A Liljequist parhelion is a rare halo, an optical phenomenon in the form of a brightened spot on the parhelic circle approximately 150–160° from the sun; i.e., between the position of the 120° parhelion and the anthelion.

While the sun touches the horizon, a Liljequist parhelion is located approximately 160° from the sun and is about 10° long. As the sun rises up to 30° the phenomenon gradually moves towards 150°, and as the sun reaches over 30° the optical effect vanishes. The parhelia are caused by light rays passing through oriented plate crystals.[1] Like the 120° parhelia, the Liljequist parhelia display a white-bluish colour. This colour is, however, associated with the parhelic circle itself, not the ice crystals causing the Liljequist parhelia[citation needed]. [2]

The phenomenon was first observed by Gösta Hjalmar Liljequist in 1951 at Maudheim, Antarctica during the Norwegian–British–Swedish Antarctic Expedition in 1949–1952. It was then simulated by Dr. Eberhard Tränkle (1937–1997) and Robert Greenler in 1987 and theoretically explained by Walter Tape in 1994.[1]

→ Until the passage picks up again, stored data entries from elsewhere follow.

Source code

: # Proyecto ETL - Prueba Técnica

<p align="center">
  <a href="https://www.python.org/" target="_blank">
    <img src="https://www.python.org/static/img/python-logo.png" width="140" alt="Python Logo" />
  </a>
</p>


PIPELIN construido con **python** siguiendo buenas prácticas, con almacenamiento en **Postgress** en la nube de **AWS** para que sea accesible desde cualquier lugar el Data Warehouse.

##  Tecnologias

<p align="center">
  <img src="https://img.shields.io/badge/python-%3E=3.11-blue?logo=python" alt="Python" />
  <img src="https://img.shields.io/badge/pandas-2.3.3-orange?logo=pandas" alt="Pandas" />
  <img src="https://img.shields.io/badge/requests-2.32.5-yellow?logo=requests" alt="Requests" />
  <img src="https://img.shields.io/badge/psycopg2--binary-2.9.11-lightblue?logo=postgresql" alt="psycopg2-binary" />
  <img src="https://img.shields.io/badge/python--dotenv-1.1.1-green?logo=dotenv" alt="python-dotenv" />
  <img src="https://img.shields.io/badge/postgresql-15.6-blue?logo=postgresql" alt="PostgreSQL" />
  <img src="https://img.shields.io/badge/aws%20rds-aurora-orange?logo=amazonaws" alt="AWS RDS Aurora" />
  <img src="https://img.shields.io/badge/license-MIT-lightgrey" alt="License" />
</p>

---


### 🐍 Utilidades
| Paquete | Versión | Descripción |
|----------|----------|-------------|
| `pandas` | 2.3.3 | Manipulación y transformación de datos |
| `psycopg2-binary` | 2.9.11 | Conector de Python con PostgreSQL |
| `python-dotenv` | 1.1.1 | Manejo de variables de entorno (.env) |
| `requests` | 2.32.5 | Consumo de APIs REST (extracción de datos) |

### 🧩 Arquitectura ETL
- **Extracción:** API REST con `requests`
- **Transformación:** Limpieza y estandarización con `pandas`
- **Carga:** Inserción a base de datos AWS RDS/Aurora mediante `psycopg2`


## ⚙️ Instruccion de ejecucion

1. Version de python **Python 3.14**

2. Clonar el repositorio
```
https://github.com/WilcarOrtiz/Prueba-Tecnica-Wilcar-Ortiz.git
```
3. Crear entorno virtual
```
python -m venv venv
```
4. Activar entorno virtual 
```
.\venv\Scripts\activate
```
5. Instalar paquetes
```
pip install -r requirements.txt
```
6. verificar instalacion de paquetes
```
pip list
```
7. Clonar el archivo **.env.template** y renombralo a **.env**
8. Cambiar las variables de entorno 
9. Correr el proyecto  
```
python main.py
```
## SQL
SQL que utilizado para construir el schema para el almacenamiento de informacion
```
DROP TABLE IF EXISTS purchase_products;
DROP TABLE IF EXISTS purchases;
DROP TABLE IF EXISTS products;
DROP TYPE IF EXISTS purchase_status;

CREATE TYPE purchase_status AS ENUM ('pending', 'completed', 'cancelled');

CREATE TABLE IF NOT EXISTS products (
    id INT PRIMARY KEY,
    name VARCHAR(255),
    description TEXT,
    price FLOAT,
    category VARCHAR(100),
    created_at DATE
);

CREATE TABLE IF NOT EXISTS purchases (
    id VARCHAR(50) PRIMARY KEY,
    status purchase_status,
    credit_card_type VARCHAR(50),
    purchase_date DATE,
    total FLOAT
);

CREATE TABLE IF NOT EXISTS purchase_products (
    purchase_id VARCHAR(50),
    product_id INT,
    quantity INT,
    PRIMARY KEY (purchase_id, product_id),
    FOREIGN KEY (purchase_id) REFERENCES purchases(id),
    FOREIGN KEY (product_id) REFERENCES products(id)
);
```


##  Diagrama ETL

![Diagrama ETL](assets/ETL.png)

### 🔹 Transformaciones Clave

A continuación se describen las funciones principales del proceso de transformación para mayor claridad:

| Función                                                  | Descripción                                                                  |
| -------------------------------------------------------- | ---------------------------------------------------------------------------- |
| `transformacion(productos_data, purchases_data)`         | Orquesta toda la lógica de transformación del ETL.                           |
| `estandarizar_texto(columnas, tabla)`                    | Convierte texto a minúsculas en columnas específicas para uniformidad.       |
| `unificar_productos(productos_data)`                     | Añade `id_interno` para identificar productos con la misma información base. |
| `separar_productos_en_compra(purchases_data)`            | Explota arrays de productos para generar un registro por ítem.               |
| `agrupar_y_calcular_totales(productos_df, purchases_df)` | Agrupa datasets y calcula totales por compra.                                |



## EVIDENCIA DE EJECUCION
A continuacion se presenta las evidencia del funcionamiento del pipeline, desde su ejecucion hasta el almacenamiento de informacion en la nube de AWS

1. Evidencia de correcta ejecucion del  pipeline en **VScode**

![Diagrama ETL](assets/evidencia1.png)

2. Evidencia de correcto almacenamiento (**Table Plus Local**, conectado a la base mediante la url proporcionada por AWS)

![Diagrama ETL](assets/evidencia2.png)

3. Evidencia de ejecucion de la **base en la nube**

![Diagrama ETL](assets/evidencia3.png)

A theoretical and experimental investigation[3][4] of the Liljequist parhelion caused by perfect hexagonal plate crystals showed that the azimuthal position of maximum intensity occurs at

${\displaystyle \theta _{{\rm {L}}1}=2\arccos \left(n\sin \left({\frac {\pi }{3}}-\alpha _{\rm {TIR}}\right)\right)}$,

where the refractive index ${\displaystyle n}$ to use for the angle ${\displaystyle \alpha _{\rm {TIR}}=\arcsin(1/n)}$ of total internal reflection is Bravais' index for inclined rays, i.e. ${\displaystyle n(e)={\sqrt {n^{2}-\sin \left(e\right)^{2}}}/\cos \left(e\right)}$ for a solar elevation ${\displaystyle e}$. For ice at zero solar elevation this angle is ${\displaystyle \theta _{{\rm {L}}1}\approx 153^{\circ }}$. The dispersion of ice causes a variation of this angle, leading to a blueish/cyan coloring close to this azimuthal coordinate. The halo ends towards the anthelion at an angle ${\displaystyle \theta _{{\rm {L}}2}^{\rm {max}}}$

${\displaystyle \theta _{{\rm {L}}2}^{\rm {max}}={\frac {5\pi }{6}}+\arcsin \left(n\sin \left({\frac {\pi }{3}}-\alpha _{\rm {TIR}}\right)\right)}$.